§ Task
Among the lines below, return each one that contains the word "station".
+++++
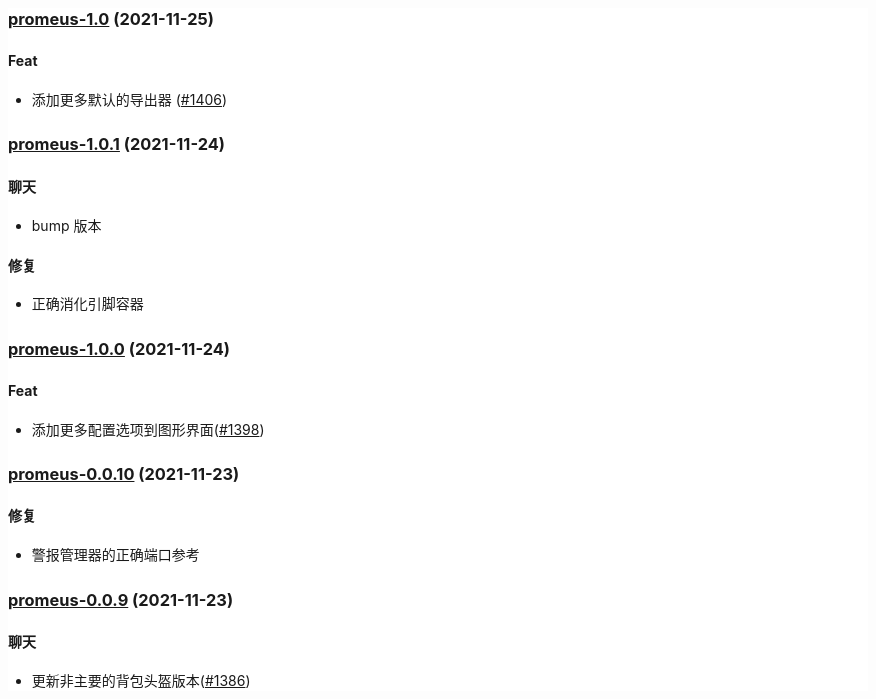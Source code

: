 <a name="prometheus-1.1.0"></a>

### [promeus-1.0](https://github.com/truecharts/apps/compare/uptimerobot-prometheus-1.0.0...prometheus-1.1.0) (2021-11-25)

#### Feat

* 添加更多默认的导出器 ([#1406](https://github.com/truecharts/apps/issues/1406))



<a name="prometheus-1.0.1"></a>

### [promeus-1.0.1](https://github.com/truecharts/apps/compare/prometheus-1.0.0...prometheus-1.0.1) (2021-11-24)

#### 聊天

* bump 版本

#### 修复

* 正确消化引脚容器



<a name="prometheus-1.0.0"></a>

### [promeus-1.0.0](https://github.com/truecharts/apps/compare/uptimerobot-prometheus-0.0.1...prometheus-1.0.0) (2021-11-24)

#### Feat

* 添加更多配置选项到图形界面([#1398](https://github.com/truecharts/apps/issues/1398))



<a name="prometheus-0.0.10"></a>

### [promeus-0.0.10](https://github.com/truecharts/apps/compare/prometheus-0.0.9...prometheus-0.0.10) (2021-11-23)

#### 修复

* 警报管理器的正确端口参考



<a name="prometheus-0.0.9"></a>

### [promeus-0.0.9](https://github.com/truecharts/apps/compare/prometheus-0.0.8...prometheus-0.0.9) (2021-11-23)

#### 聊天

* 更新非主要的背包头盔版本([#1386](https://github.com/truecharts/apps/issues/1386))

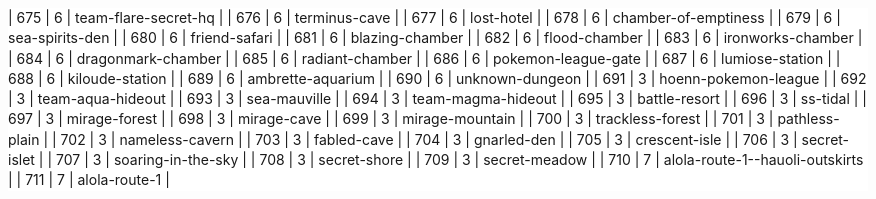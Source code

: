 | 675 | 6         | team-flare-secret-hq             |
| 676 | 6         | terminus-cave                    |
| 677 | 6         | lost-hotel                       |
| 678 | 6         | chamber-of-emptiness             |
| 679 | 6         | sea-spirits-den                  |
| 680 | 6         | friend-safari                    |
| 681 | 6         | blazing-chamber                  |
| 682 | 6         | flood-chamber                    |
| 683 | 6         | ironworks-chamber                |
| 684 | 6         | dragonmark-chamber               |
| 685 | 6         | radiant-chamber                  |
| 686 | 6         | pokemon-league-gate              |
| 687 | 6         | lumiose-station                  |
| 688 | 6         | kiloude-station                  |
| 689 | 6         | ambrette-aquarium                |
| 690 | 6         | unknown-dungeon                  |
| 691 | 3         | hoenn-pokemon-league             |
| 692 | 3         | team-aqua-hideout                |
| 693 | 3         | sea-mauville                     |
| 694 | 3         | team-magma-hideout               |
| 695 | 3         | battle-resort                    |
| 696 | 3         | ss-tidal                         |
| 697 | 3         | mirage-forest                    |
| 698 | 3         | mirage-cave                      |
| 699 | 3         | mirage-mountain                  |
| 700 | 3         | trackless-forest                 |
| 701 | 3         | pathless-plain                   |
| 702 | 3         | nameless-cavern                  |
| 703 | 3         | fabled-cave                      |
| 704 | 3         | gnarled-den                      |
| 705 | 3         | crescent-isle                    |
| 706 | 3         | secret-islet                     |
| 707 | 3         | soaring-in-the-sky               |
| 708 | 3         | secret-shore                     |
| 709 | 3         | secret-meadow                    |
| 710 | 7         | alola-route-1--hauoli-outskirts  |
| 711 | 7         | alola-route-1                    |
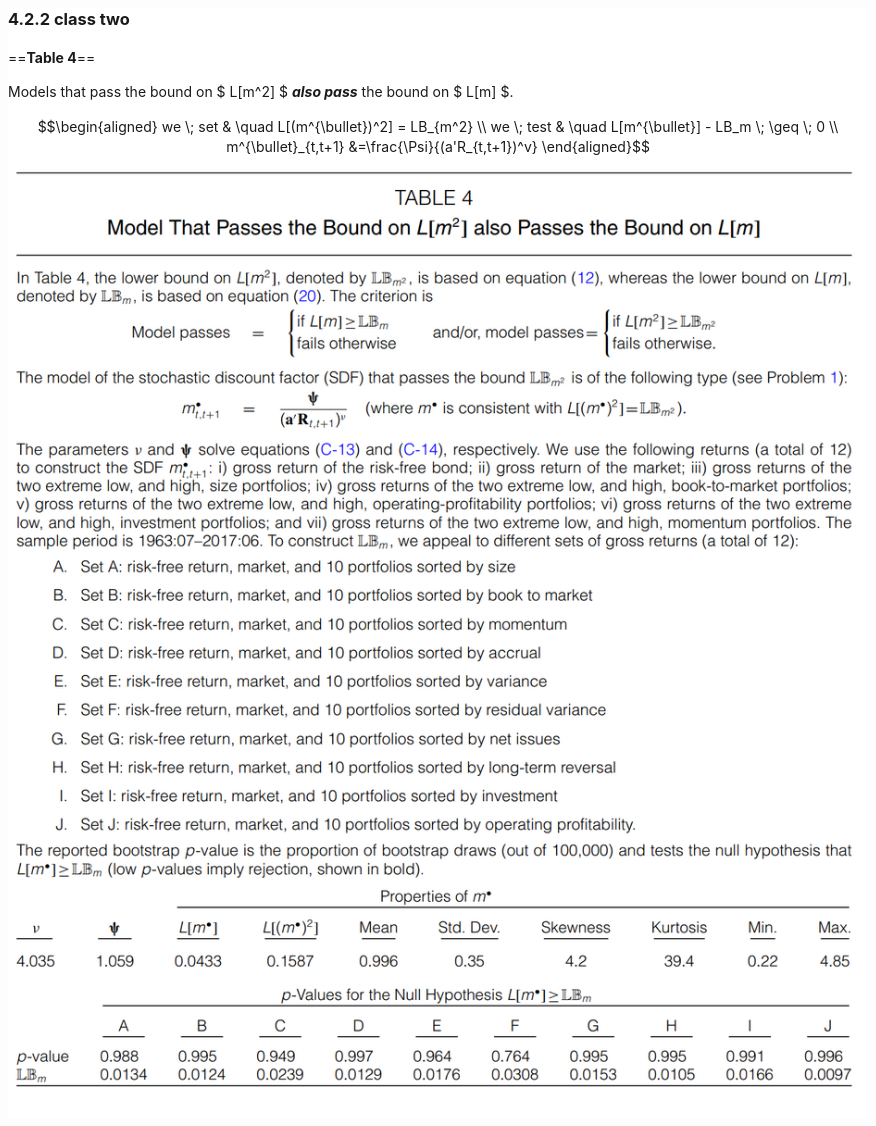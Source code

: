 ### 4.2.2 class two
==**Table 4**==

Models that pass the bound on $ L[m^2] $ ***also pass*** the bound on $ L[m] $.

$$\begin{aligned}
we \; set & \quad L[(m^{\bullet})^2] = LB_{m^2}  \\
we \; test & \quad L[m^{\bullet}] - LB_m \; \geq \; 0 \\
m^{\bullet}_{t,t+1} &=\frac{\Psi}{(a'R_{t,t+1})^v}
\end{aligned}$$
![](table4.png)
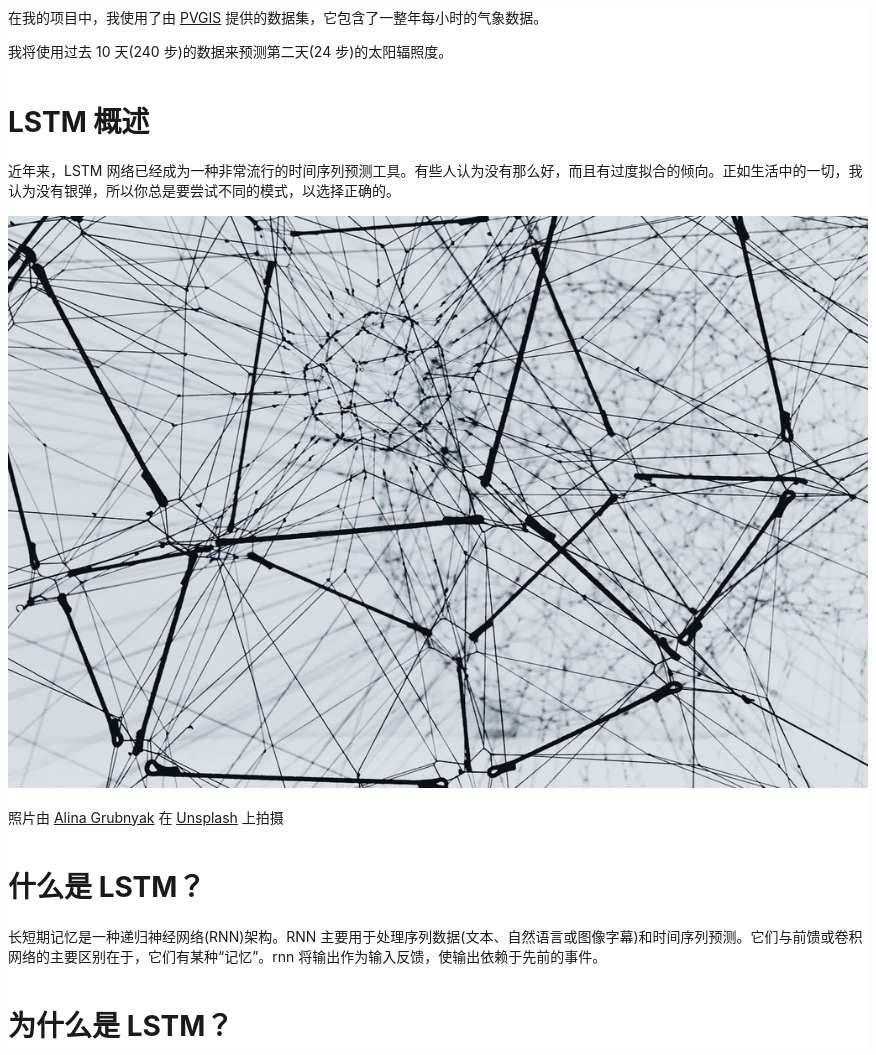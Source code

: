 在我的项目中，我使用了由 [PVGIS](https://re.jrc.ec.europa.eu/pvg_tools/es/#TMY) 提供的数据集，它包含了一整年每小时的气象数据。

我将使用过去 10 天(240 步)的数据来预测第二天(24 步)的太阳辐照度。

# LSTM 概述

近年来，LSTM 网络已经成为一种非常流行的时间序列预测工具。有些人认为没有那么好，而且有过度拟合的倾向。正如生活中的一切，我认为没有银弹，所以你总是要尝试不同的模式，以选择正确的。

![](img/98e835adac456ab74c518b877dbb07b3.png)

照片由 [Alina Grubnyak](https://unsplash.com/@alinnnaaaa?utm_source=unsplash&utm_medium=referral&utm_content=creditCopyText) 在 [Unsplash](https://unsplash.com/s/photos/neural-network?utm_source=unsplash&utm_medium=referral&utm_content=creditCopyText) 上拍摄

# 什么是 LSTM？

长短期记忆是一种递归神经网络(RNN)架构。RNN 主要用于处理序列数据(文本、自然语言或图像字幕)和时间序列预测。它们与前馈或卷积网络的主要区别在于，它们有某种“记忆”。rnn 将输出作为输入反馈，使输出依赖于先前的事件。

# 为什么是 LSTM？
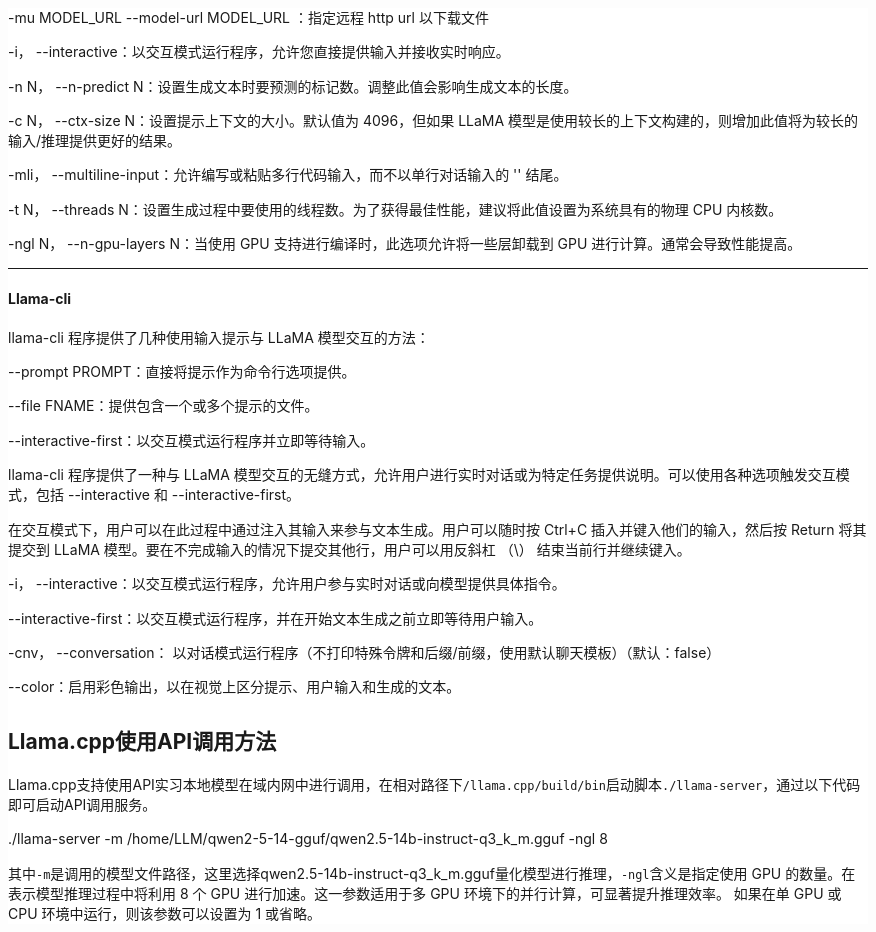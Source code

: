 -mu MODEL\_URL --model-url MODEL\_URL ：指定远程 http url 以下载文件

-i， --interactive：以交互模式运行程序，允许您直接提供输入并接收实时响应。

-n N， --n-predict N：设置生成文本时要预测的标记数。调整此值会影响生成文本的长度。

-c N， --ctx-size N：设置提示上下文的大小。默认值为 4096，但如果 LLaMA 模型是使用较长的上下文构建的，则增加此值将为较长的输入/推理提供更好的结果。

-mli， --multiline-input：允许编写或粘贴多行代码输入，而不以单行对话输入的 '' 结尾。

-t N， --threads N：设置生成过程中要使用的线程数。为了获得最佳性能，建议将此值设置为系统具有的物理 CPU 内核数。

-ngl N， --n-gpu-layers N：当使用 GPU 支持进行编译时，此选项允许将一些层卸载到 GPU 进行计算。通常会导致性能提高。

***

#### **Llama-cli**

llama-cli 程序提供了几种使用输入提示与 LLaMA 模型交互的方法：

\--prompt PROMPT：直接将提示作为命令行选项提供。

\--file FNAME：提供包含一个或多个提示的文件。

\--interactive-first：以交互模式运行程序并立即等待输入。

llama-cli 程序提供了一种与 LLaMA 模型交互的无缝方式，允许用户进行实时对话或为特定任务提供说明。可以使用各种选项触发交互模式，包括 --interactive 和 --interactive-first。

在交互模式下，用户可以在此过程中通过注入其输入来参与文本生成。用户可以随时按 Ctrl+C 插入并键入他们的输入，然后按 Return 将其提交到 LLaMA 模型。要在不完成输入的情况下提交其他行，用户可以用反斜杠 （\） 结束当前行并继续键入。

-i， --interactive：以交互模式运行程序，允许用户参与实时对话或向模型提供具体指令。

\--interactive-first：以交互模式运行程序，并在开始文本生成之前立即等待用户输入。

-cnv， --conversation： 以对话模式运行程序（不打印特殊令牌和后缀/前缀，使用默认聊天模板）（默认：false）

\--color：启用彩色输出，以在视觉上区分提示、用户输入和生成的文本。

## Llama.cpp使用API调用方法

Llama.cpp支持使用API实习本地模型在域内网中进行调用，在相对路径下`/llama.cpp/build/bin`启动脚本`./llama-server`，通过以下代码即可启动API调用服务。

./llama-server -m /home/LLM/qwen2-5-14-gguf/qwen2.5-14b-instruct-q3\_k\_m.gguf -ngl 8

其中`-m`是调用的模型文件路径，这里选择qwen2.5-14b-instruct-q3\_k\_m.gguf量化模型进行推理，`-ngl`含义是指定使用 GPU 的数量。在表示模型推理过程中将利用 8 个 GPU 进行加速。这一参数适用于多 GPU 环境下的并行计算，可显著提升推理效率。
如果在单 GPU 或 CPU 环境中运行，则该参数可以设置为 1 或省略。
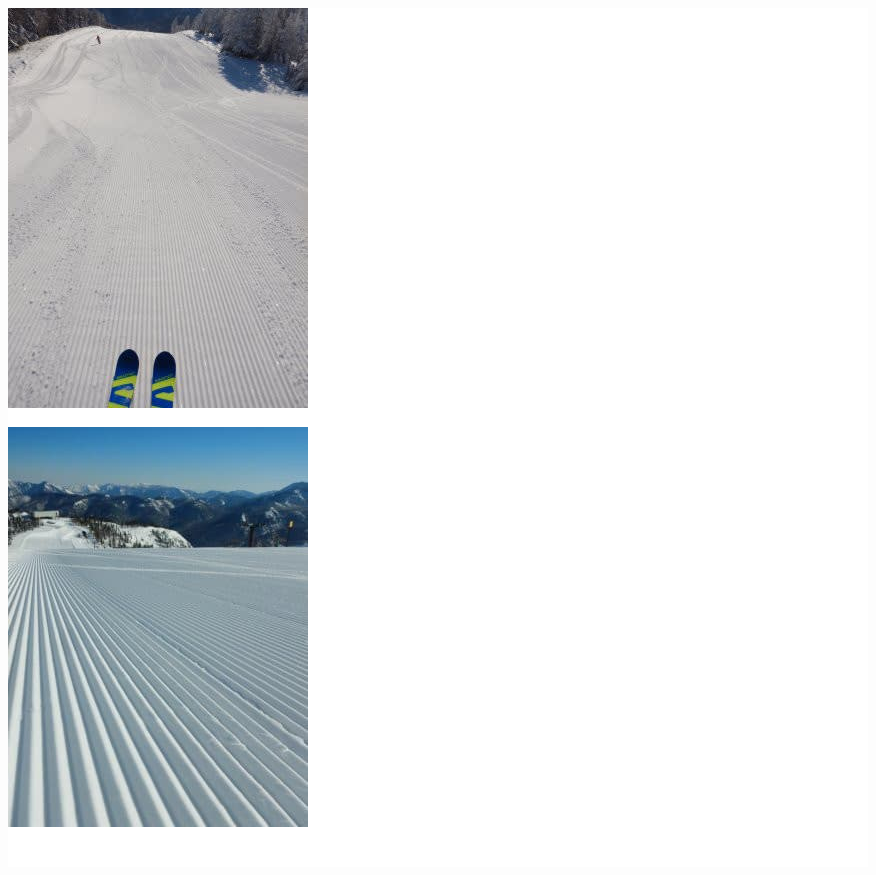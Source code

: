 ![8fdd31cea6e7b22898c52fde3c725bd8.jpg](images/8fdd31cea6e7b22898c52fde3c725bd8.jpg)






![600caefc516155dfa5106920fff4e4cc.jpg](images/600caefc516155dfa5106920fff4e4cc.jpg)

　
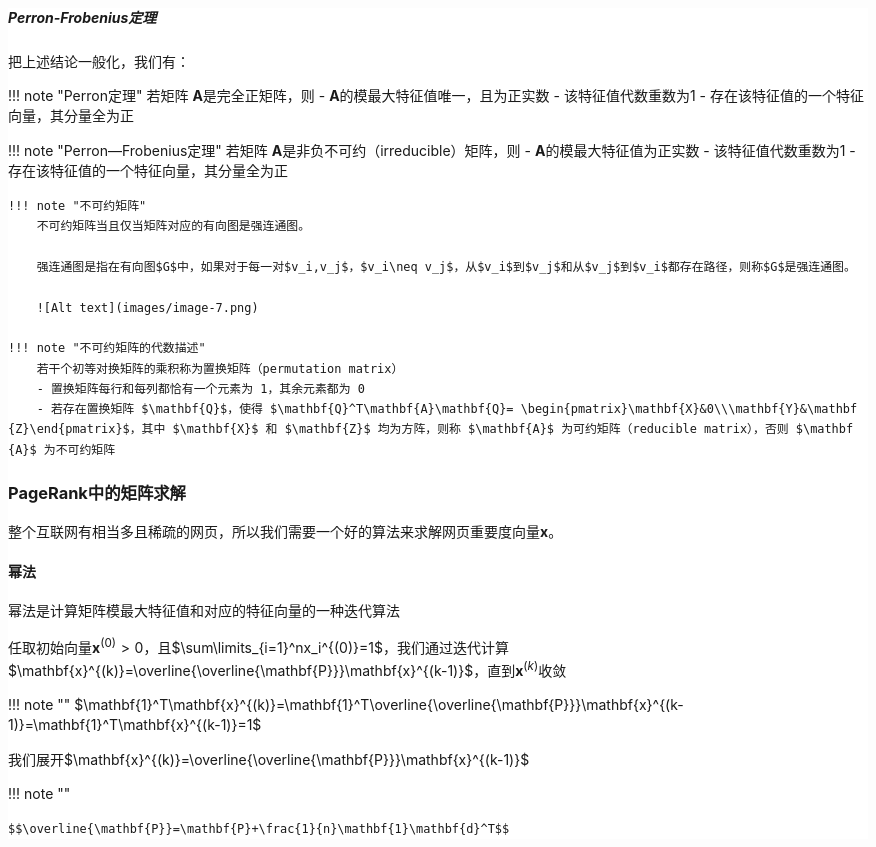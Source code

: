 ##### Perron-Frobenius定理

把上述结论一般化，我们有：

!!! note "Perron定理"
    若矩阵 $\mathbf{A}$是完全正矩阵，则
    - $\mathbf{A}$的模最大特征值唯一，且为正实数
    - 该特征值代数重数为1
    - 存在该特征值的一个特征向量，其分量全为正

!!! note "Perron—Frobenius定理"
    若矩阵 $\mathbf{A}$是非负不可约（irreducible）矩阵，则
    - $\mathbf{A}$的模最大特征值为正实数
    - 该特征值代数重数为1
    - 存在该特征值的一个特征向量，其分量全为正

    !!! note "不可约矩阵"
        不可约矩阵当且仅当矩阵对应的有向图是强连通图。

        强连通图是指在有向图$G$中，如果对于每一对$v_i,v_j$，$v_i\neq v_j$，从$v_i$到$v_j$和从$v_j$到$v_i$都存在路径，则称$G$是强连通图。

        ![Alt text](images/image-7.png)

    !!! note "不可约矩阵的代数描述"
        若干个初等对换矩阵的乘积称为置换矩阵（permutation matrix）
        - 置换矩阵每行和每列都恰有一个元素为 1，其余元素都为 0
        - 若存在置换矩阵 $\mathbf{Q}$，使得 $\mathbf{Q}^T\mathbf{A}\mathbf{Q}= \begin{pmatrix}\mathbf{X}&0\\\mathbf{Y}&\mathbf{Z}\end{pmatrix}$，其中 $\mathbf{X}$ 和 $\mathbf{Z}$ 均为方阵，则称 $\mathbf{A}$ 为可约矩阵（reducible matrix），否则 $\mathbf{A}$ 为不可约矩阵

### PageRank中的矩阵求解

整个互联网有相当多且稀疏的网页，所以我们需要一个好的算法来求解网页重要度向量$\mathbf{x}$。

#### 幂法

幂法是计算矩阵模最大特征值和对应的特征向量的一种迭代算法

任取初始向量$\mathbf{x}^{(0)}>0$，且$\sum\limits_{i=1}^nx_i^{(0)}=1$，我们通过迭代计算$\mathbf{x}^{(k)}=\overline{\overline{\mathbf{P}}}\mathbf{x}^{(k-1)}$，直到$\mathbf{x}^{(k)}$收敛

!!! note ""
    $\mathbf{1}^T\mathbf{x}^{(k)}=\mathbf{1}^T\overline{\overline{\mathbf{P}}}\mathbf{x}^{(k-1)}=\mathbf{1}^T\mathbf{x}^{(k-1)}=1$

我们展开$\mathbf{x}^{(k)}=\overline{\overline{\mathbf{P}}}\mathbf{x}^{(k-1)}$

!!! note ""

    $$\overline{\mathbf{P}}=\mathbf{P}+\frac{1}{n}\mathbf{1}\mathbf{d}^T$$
+++++
§ Exercise answer
| 687 | 6         | lumiose-station                  |
| 688 | 6         | kiloude-station                  |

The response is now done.